• To do:
If a line of the records holds the word "新浪网友", copy it out.

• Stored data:
==============================

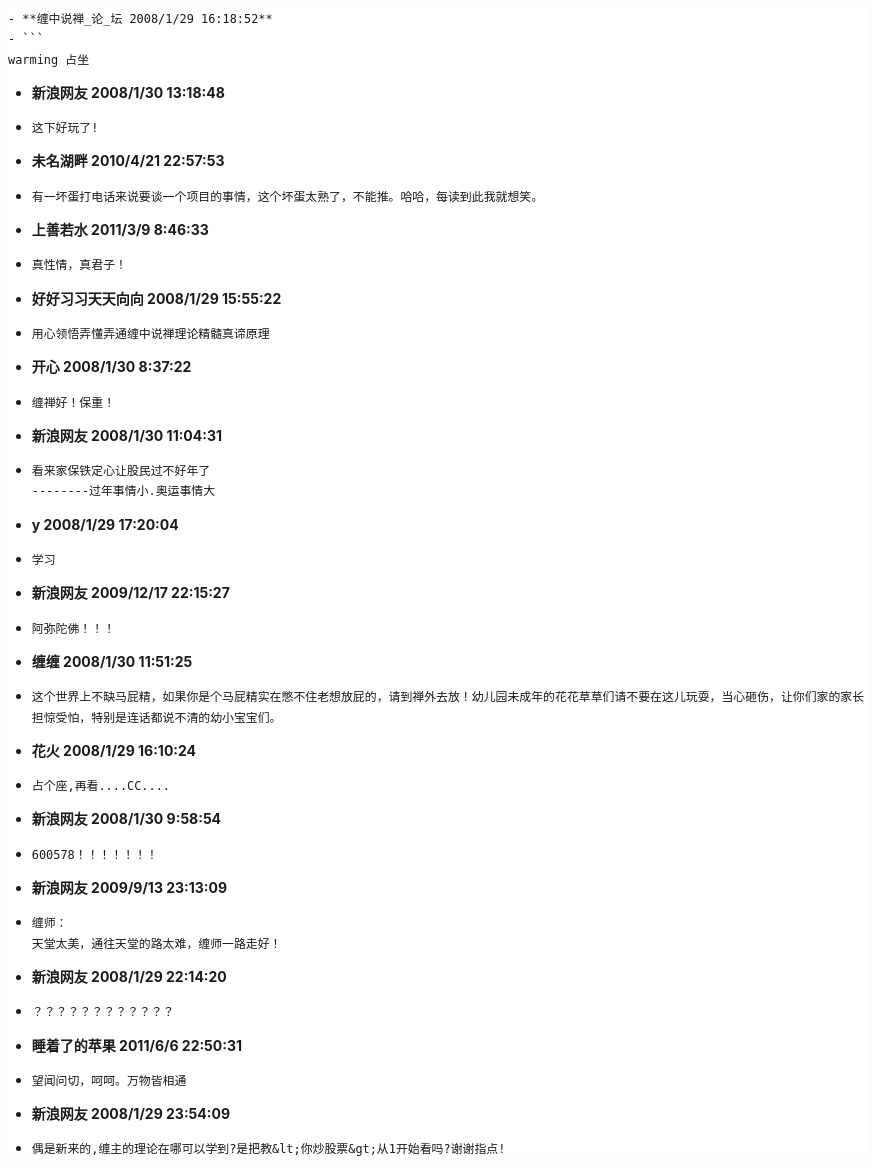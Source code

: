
   ```
- **缠中说禅_论_坛 2008/1/29 16:18:52**
- ```
  warming 占坐
  ```
- **新浪网友 2008/1/30 13:18:48**
- ```
  这下好玩了!
  ```
- **未名湖畔 2010/4/21 22:57:53**
- ```
  有一坏蛋打电话来说要谈一个项目的事情，这个坏蛋太熟了，不能推。哈哈，每读到此我就想笑。
  ```
- **上善若水 2011/3/9 8:46:33**
- ```
  真性情，真君子！
  ```
- **好好习习天天向向 2008/1/29 15:55:22**
- ```
  用心领悟弄懂弄通缠中说禅理论精髓真谛原理
  ```
- **开心 2008/1/30 8:37:22**
- ```
  缠禅好！保重！
  ```
- **新浪网友 2008/1/30 11:04:31**
- ```
  看来家保铁定心让股民过不好年了
  --------过年事情小.奥运事情大
  ```
- **y 2008/1/29 17:20:04**
- ```
  学习
  ```
- **新浪网友 2009/12/17 22:15:27**
- ```
  阿弥陀佛！！！
  ```
- **缠缠 2008/1/30 11:51:25**
- ```
  这个世界上不缺马屁精，如果你是个马屁精实在憋不住老想放屁的，请到禅外去放！幼儿园未成年的花花草草们请不要在这儿玩耍，当心砸伤，让你们家的家长担惊受怕，特别是连话都说不清的幼小宝宝们。
  ```
- **花火 2008/1/29 16:10:24**
- ```
  占个座,再看....CC....
  ```
- **新浪网友 2008/1/30 9:58:54**
- ```
  600578！！！！！！！
  ```
- **新浪网友 2009/9/13 23:13:09**
- ```
  缠师：
  天堂太美，通往天堂的路太难，缠师一路走好！
  ```
- **新浪网友 2008/1/29 22:14:20**
- ```
  ？？？？？？？？？？？？
  ```
- **睡着了的苹果 2011/6/6 22:50:31**
- ```
  望闻问切，呵呵。万物皆相通
  ```
- **新浪网友 2008/1/29 23:54:09**
- ```
  偶是新来的,缠主的理论在哪可以学到?是把教&lt;你炒股票&gt;从1开始看吗?谢谢指点!
  ```
  ```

==============================

• Solution for this exercise:
- **新浪网友 2008/1/30 13:18:48**
- **新浪网友 2008/1/30 11:04:31**
- **新浪网友 2009/12/17 22:15:27**
- **新浪网友 2008/1/30 9:58:54**
- **新浪网友 2009/9/13 23:13:09**
- **新浪网友 2008/1/29 22:14:20**
- **新浪网友 2008/1/29 23:54:09**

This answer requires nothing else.